▶ **What you are asked to do**: Give the number of lines in the entries below that hold "card", with no accompanying words.

▶ **Records for processing**:
# # # # #

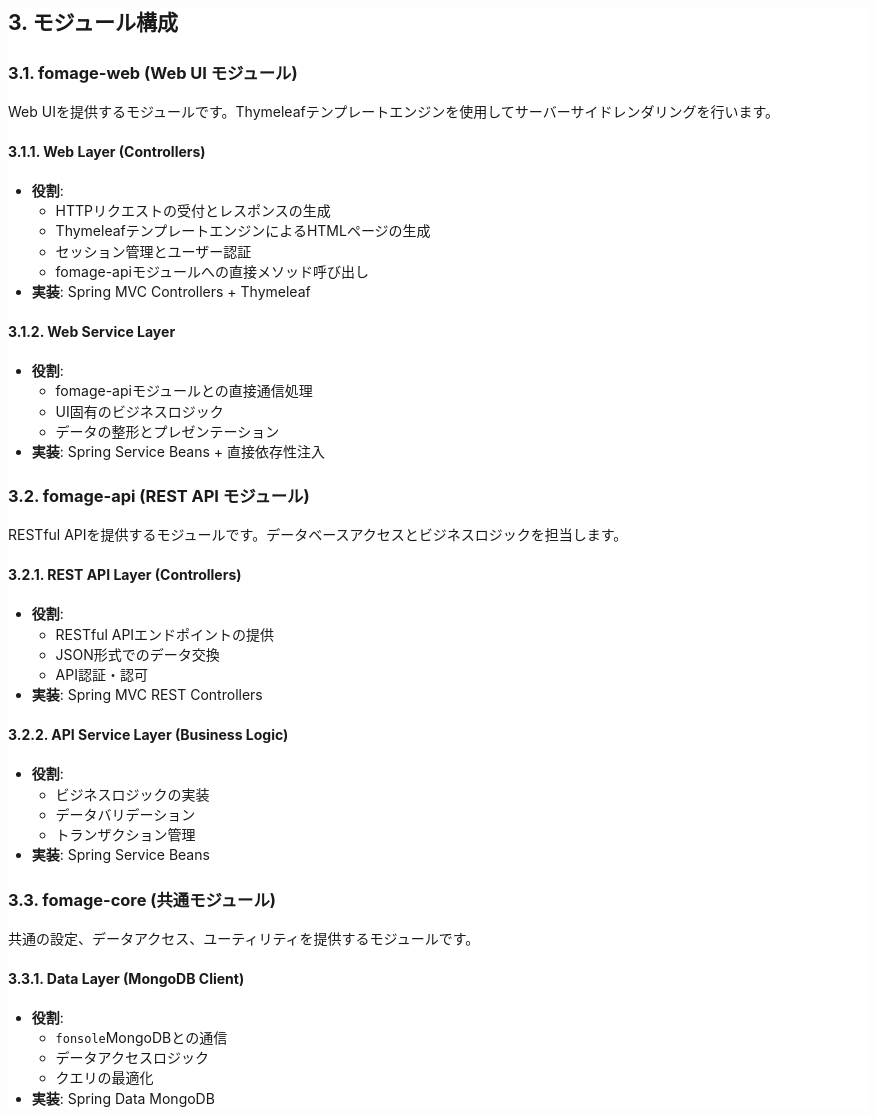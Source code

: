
 ```mermaid
```

## 3. モジュール構成

### 3.1. fomage-web (Web UI モジュール)

Web UIを提供するモジュールです。Thymeleafテンプレートエンジンを使用してサーバーサイドレンダリングを行います。

#### 3.1.1. Web Layer (Controllers)
- **役割**:
  - HTTPリクエストの受付とレスポンスの生成
  - ThymeleafテンプレートエンジンによるHTMLページの生成
  - セッション管理とユーザー認証
  - fomage-apiモジュールへの直接メソッド呼び出し
- **実装**: Spring MVC Controllers + Thymeleaf

#### 3.1.2. Web Service Layer
- **役割**:
  - fomage-apiモジュールとの直接通信処理
  - UI固有のビジネスロジック
  - データの整形とプレゼンテーション
- **実装**: Spring Service Beans + 直接依存性注入

### 3.2. fomage-api (REST API モジュール)

RESTful APIを提供するモジュールです。データベースアクセスとビジネスロジックを担当します。

#### 3.2.1. REST API Layer (Controllers)
- **役割**:
  - RESTful APIエンドポイントの提供
  - JSON形式でのデータ交換
  - API認証・認可
- **実装**: Spring MVC REST Controllers

#### 3.2.2. API Service Layer (Business Logic)
- **役割**:
  - ビジネスロジックの実装
  - データバリデーション
  - トランザクション管理
- **実装**: Spring Service Beans

### 3.3. fomage-core (共通モジュール)

共通の設定、データアクセス、ユーティリティを提供するモジュールです。

#### 3.3.1. Data Layer (MongoDB Client)
- **役割**:
  - `fonsole`MongoDBとの通信
  - データアクセスロジック
  - クエリの最適化
- **実装**: Spring Data MongoDB
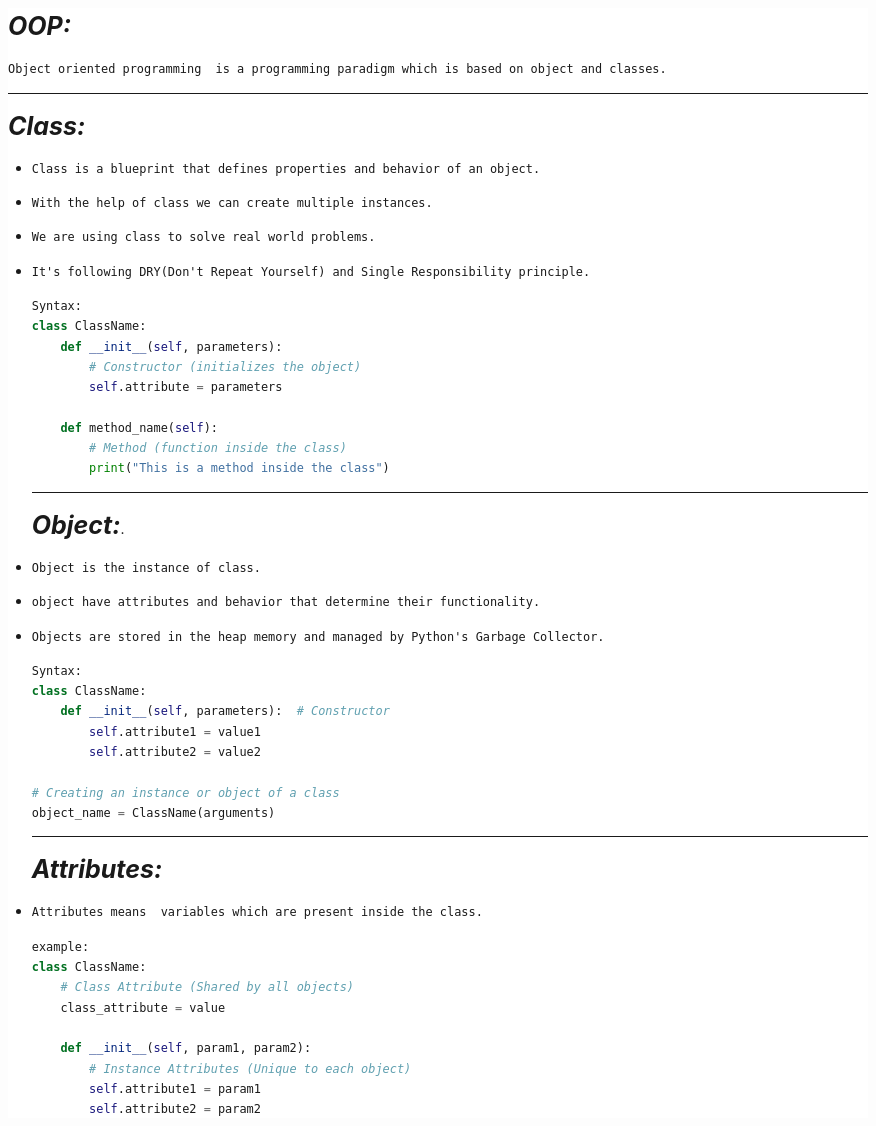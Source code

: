 ***<span style="font-size: 25px">OOP:</span>***

`Object oriented programming  is a programming paradigm which is based on object and classes.`

---

***<span style="font-size: 25px">Class:</span>***

- `Class is a blueprint that defines properties and behavior of an object.`
- `With the help of class we can create multiple instances.`
- `We are using class to solve real world problems.`
- `It's following DRY(Don't Repeat Yourself) and Single Responsibility principle.`

  ```python
  Syntax:                 
  class ClassName:
      def __init__(self, parameters):
          # Constructor (initializes the object)
          self.attribute = parameters
  
      def method_name(self):
          # Method (function inside the class)
          print("This is a method inside the class")
  
  ```

  ---

  ***<span style="font-size: 25px">Object:</span>***.
- `Object is the instance of class.`
- `object have attributes and behavior that determine their functionality. `
- `Objects are stored in the heap memory and managed by Python's Garbage Collector.`

  ```python
  Syntax:
  class ClassName:
      def __init__(self, parameters):  # Constructor
          self.attribute1 = value1
          self.attribute2 = value2
  
  # Creating an instance or object of a class
  object_name = ClassName(arguments)
  
  ```

  ---

  ***<span style="font-size: 25px">Attributes:</span>***
- `Attributes means  variables which are present inside the class.`

  ```python
  example:
  class ClassName:
      # Class Attribute (Shared by all objects)
      class_attribute = value  
  
      def __init__(self, param1, param2):
          # Instance Attributes (Unique to each object)
          self.attribute1 = param1  
          self.attribute2 = param2  
  ```
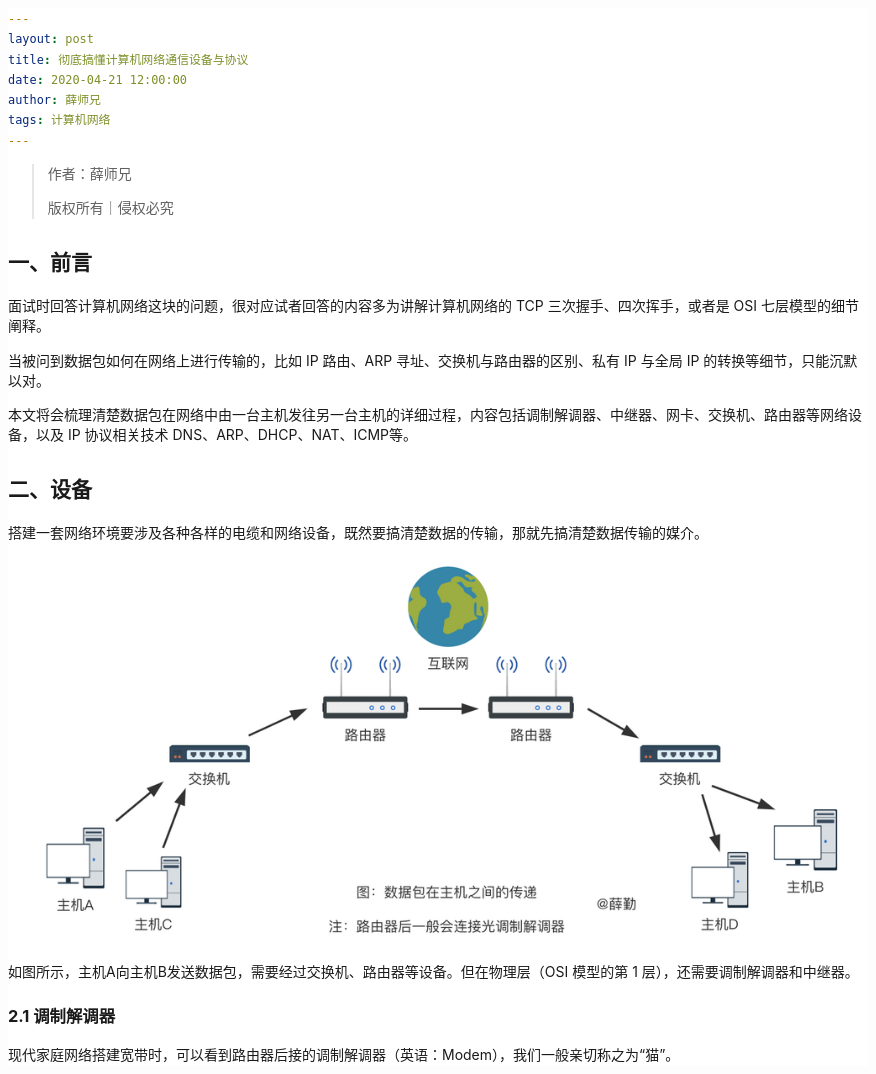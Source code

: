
 ```yaml
---
layout: post
title: 彻底搞懂计算机网络通信设备与协议
date: 2020-04-21 12:00:00
author: 薛师兄
tags: 计算机网络
---
```


> 作者：薛师兄
>
> 版权所有｜侵权必究

## 一、前言

面试时回答计算机网络这块的问题，很对应试者回答的内容多为讲解计算机网络的 TCP 三次握手、四次挥手，或者是 OSI 七层模型的细节阐释。

当被问到数据包如何在网络上进行传输的，比如 IP 路由、ARP 寻址、交换机与路由器的区别、私有 IP 与全局 IP 的转换等细节，只能沉默以对。

本文将会梳理清楚数据包在网络中由一台主机发往另一台主机的详细过程，内容包括调制解调器、中继器、网卡、交换机、路由器等网络设备，以及 IP 协议相关技术 DNS、ARP、DHCP、NAT、ICMP等。

## 二、设备

搭建一套网络环境要涉及各种各样的电缆和网络设备，既然要搞清楚数据的传输，那就先搞清楚数据传输的媒介。

![](./20200421彻底搞懂计算机网络通信设备与协议/3267386.png)

如图所示，主机A向主机B发送数据包，需要经过交换机、路由器等设备。但在物理层（OSI 模型的第 1 层），还需要调制解调器和中继器。

### 2.1 调制解调器

现代家庭网络搭建宽带时，可以看到路由器后接的调制解调器（英语：Modem），我们一般亲切称之为“猫”。

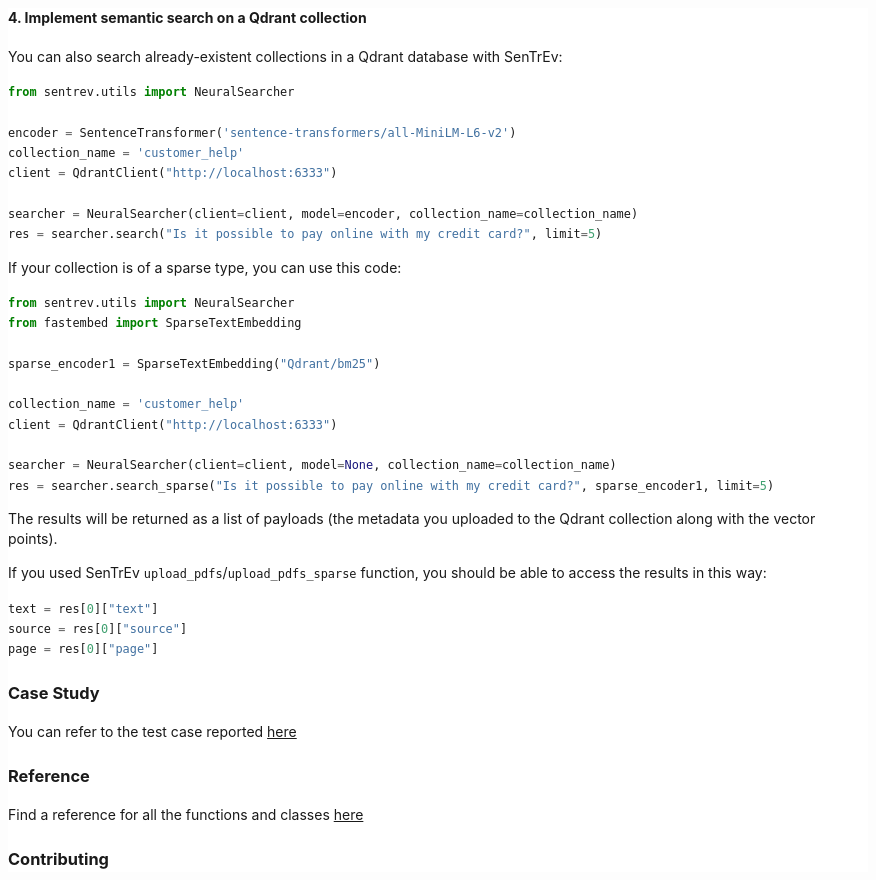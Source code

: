 #### 4. Implement semantic search on a Qdrant collection

You can also search already-existent collections in a Qdrant database with SenTrEv:

```python
from sentrev.utils import NeuralSearcher

encoder = SentenceTransformer('sentence-transformers/all-MiniLM-L6-v2')
collection_name = 'customer_help'
client = QdrantClient("http://localhost:6333")

searcher = NeuralSearcher(client=client, model=encoder, collection_name=collection_name)
res = searcher.search("Is it possible to pay online with my credit card?", limit=5)
```

If your collection is of a sparse type, you can use this code:

```python
from sentrev.utils import NeuralSearcher
from fastembed import SparseTextEmbedding

sparse_encoder1 = SparseTextEmbedding("Qdrant/bm25")

collection_name = 'customer_help'
client = QdrantClient("http://localhost:6333")

searcher = NeuralSearcher(client=client, model=None, collection_name=collection_name)
res = searcher.search_sparse("Is it possible to pay online with my credit card?", sparse_encoder1, limit=5)
```

The results will be returned as a list of payloads (the metadata you uploaded to the Qdrant collection along with the vector points).

If you used SenTrEv `upload_pdfs`/`upload_pdfs_sparse` function, you should be able to access the results in this way:

```python
text = res[0]["text"]
source = res[0]["source"]
page = res[0]["page"]
```

### Case Study

You can refer to the test case reported [here](https://github.com/AstraBert/SenTrEv/tree/main/CaseStudy.pdf)

### Reference

Find a reference for all the functions and classes [here](https://github.com/AstraBert/SenTrEv/tree/main/REFERENCE.md)


### Contributing

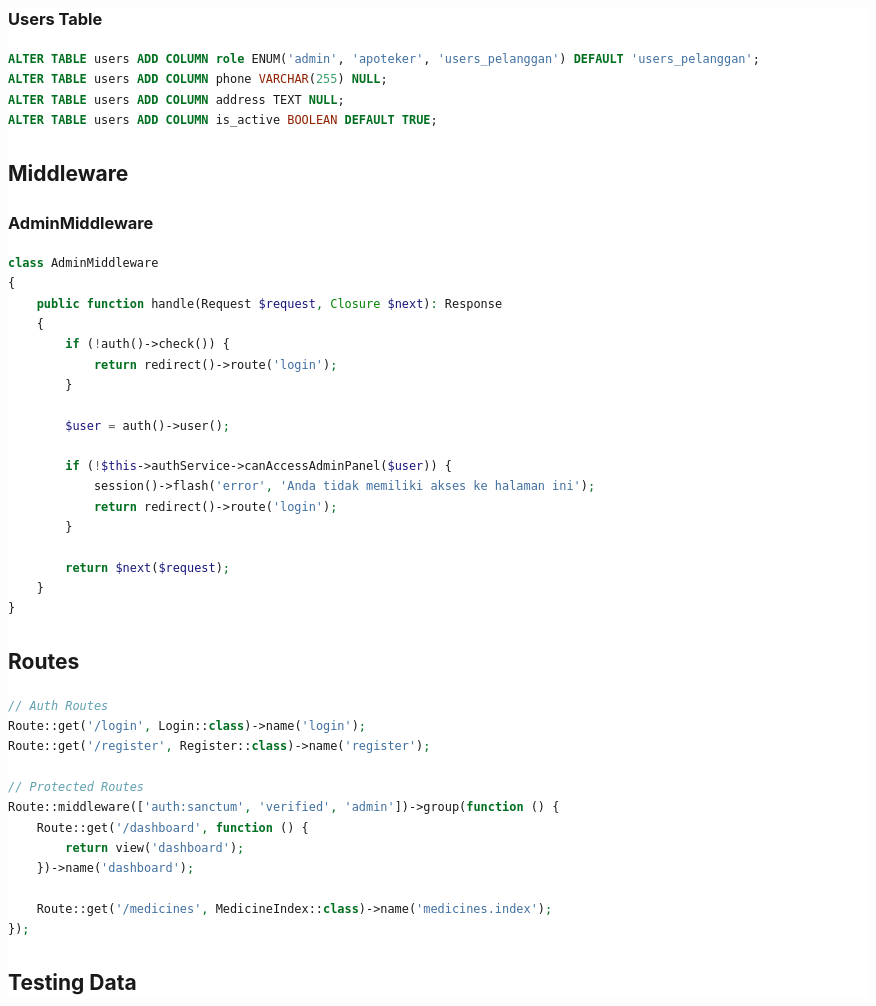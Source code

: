 ### Users Table
```sql
ALTER TABLE users ADD COLUMN role ENUM('admin', 'apoteker', 'users_pelanggan') DEFAULT 'users_pelanggan';
ALTER TABLE users ADD COLUMN phone VARCHAR(255) NULL;
ALTER TABLE users ADD COLUMN address TEXT NULL;
ALTER TABLE users ADD COLUMN is_active BOOLEAN DEFAULT TRUE;
```

## Middleware

### AdminMiddleware
```php
class AdminMiddleware
{
    public function handle(Request $request, Closure $next): Response
    {
        if (!auth()->check()) {
            return redirect()->route('login');
        }

        $user = auth()->user();
        
        if (!$this->authService->canAccessAdminPanel($user)) {
            session()->flash('error', 'Anda tidak memiliki akses ke halaman ini');
            return redirect()->route('login');
        }

        return $next($request);
    }
}
```

## Routes

```php
// Auth Routes
Route::get('/login', Login::class)->name('login');
Route::get('/register', Register::class)->name('register');

// Protected Routes
Route::middleware(['auth:sanctum', 'verified', 'admin'])->group(function () {
    Route::get('/dashboard', function () {
        return view('dashboard');
    })->name('dashboard');

    Route::get('/medicines', MedicineIndex::class)->name('medicines.index');
});
```

## Testing Data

# # # # #

▶ **Result**: 2